U.S.: Chinese balloon able to spy on communications
WASHINGTON — The alleged Chinese spy balloon that flew over the U.S. was capable of collecting communications signals and was part of a broader People’s Liberation Army intelligence-gathering effort that spanned more than 40 countries, a State Department official said Thursday.
High-resolution imagery provided by U-2 spy planes that flew past the balloon revealed an array of surveillance equipment that was inconsistent with Beijing’s claim that it was a weather device blown off course, the official said in a statement provided on condition of anonymity.

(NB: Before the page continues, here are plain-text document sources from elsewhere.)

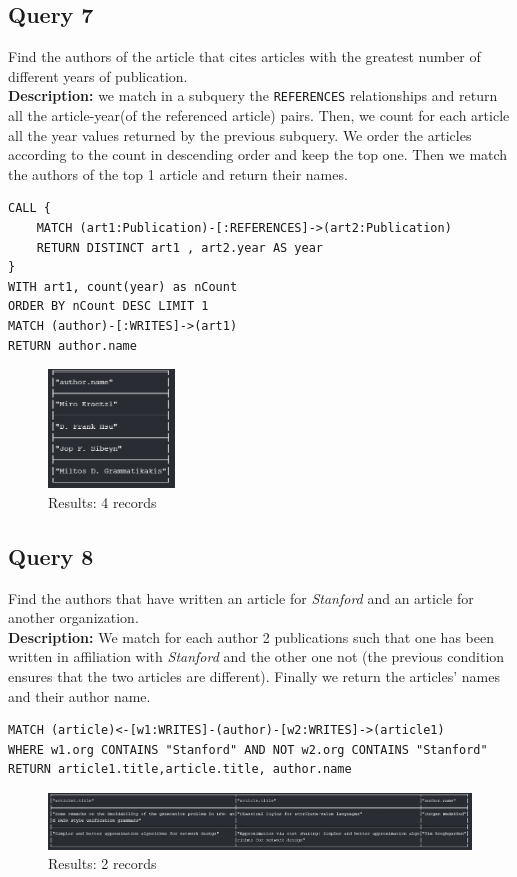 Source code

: \documentclass{Configuration_Files/PoliMi3i_thesis}
\begin{document}
\subsection{Query 7}
Find the authors of the article that cites articles with the greatest number of different years of publication.\\
\textbf{Description:} we match in a subquery the \verb |REFERENCES| relationships and return all the article-year(of the
referenced article) pairs. Then, we count for each article all the year values returned by the previous subquery. We
order the articles according to the count in descending order and keep the top one. Then we match the authors of the top
1 article and return their names.
\begin{lstlisting}[language=cypher, label=lst:cypher-example]
CALL {
    MATCH (art1:Publication)-[:REFERENCES]->(art2:Publication)
    RETURN DISTINCT art1 , art2.year AS year
}
WITH art1, count(year) as nCount
ORDER BY nCount DESC LIMIT 1
MATCH (author)-[:WRITES]->(art1)
RETURN author.name
\end{lstlisting}
\begin{figure}[H]
\centering
\includegraphics[width=0.3\textwidth]{query/query7.PNG}
\caption{Results: 4 records}
\label{fig:query7}
\end{figure}

\subsection{Query 8}
Find the authors that have written an article for \emph{Stanford} and an article for another organization.\\
\textbf{Description:} We match for each author 2 publications such that one has been written in affiliation with \emph{Stanford}
and the other one not (the previous condition ensures that the two articles are different). Finally we return the articles'
names and their author name.
\begin{lstlisting}[language=cypher, label=lst:cypher-example]
MATCH (article)<-[w1:WRITES]-(author)-[w2:WRITES]->(article1)
WHERE w1.org CONTAINS "Stanford" AND NOT w2.org CONTAINS "Stanford"
RETURN article1.title,article.title, author.name
\end{lstlisting}
\begin{figure}[H]
\centering
\includegraphics[width=1\textwidth]{query/query8.PNG}
\caption{Results: 2 records}
\label{fig:query8}
\end{figure}
\end{document}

The statement, released before State and Defense Department officials appeared before Congress in open hearings and closed briefings on Thursday, marks the fullest accounting yet for the Biden administration’s insistence over the course of a weeklong drama that the balloon was meant to spy on the U.S.
Defense Secretary Lloyd Austin said in an interview with CBS News that the Pentagon acted to limit what the balloon could learn about U.S. nuclear capabilities.

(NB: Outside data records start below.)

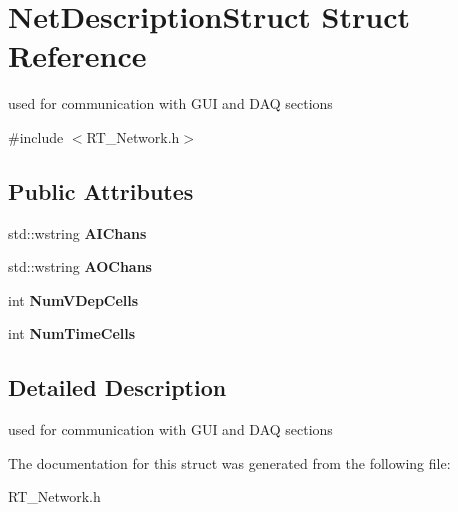 \hypertarget{struct_net_description_struct}{\section{Net\+Description\+Struct Struct Reference}
\label{struct_net_description_struct}
}


used for communication with G\+U\+I and D\+A\+Q sections  




{\ttfamily \#include $<$R\+T\+\_\+\+Network.\+h$>$}

\subsection*{Public Attributes}
\begin{DoxyCompactItemize}
\item 
\hypertarget{struct_net_description_struct_adcaadbd56a486f45a2a76496ac0bad9d}{std\+::wstring {\bfseries A\+I\+Chans}}\label{struct_net_description_struct_adcaadbd56a486f45a2a76496ac0bad9d}

\item 
\hypertarget{struct_net_description_struct_aa332faceb8a357fe11ff3127850cc956}{std\+::wstring {\bfseries A\+O\+Chans}}\label{struct_net_description_struct_aa332faceb8a357fe11ff3127850cc956}

\item 
\hypertarget{struct_net_description_struct_aa7711975fe6c8618c5bd360ae6c4303a}{int {\bfseries Num\+V\+Dep\+Cells}}\label{struct_net_description_struct_aa7711975fe6c8618c5bd360ae6c4303a}

\item 
\hypertarget{struct_net_description_struct_a178764beaed428b54d6b9629420421de}{int {\bfseries Num\+Time\+Cells}}\label{struct_net_description_struct_a178764beaed428b54d6b9629420421de}

\end{DoxyCompactItemize}


\subsection{Detailed Description}
used for communication with G\+U\+I and D\+A\+Q sections 

The documentation for this struct was generated from the following file\+:\begin{DoxyCompactItemize}
\item 
R\+T\+\_\+\+Network.\+h\end{DoxyCompactItemize}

“Certainly all of our strategic assets, we made sure were buttoned down and movement was limited and communications were limited so that we didn’t expose any capability unnecessarily,” Austin said. He said Chinese balloons flew over parts of the U.S. in previous years, passing over Texas and Florida.
The U.S. is now trying to expose and counter broader Chinese spying efforts alongside allies, the State Department official said. It’s also looking at taking action against Chinese entities linked to the intelligence-gathering effort after identifying a Chinese balloon manufacturer that sells products to the Chinese military, according to the official.
The new details released on
Thursday, including the contention that the device was part of a broader military-directed fleet, will add to the strain on U.S.-China relations.
China refused a requested phone call between Austin and his Chinese counterpart, Defense Minister Wei Fenghe, right after the balloon was shot down off the coast of South Carolina on Feb. 4, according to the Pentagon.
“Over the last several months, the PLA has continued to view the mil-mil relationship as something that they can turn on and off to express displeasure with other things that are happening,” Assistant Secretary of Defense Ely Ratner told the Senate
Foreign Relations Committee Thursday, referring to the People’s Liberation Army’s military-to-military relationship with U.S. counterparts. “We think that’s really dangerous. We continue to have an outstretched hand.”
China’s Ministry of Defense said Thursday it declined to talk with the U.S. over the balloon because “the use of force violates international practice and sets a bad precedent,” according to a statement from spokesman Tan Kefei. “The U.S. hasn’t created a proper atmosphere for dialogue,” he added, calling the downing of what China considers a civilian balloon “irresponsible.”